Consider a string of $N$ letters, each of which could be one of $q$ different letters. Then there are $q^N$ strings. As we shift the letters one position at a time to the right with the last letter moving to the first position at each shift, the strings formed will periodically look like the original string. For example, if all the letters are the same, the period is $1$; the string $bcbcbc$ has period $2$; and if no two letters are the same, the period is $N$. If the smallest period of a string is equal to the string's length, then the string is aperiodic. Let $A_q(d)$ denote the number of aperiodic strings of length $d$ from an alphabet of $q$ letters.

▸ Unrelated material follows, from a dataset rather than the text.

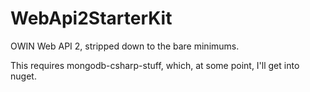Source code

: # WebApi2StarterKit

OWIN Web API 2, stripped down to the bare minimums.

This requires mongodb-csharp-stuff, which, at some point, I'll get into nuget.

For each $d$ that divides $N$, we can make a string of $N$ letters by repeating $N/d$ times an aperiodic string of $d$ letters. If we do that for each $d$ and each aperiodic string of $d$ letters, we will make all $q^N$ strings. Hence $$q^N = \sum_{d|N} A_q(d).$$ The Möbius inversion formula then gives $$A_q(N) = \sum_{d|N} \mu(d) q^{N/d} = \sum_{d|N} q^{d} \mu\left( \frac Nq \right). \tag{2}$$

Now $A_q(N)$ is divisible by $N$ because an aperiodic string of length $N$ yields $N - 1$ more aperiodic strings by shifting the letters to the right as described above. So the right side of $(2)$ must also be divisible by $N$. Another way to see that is to consider an aperiodic necklace of $N$ letters. We can cut the necklace at $N$ places to make $N$ aperiodic strings. So $A_q(N)/N$ is the number of aperiodic necklaces and is therefore an integer. Thus, $$N \bigg| \sum_{d|N} q^{d} \mu\left( \frac Nq \right).$$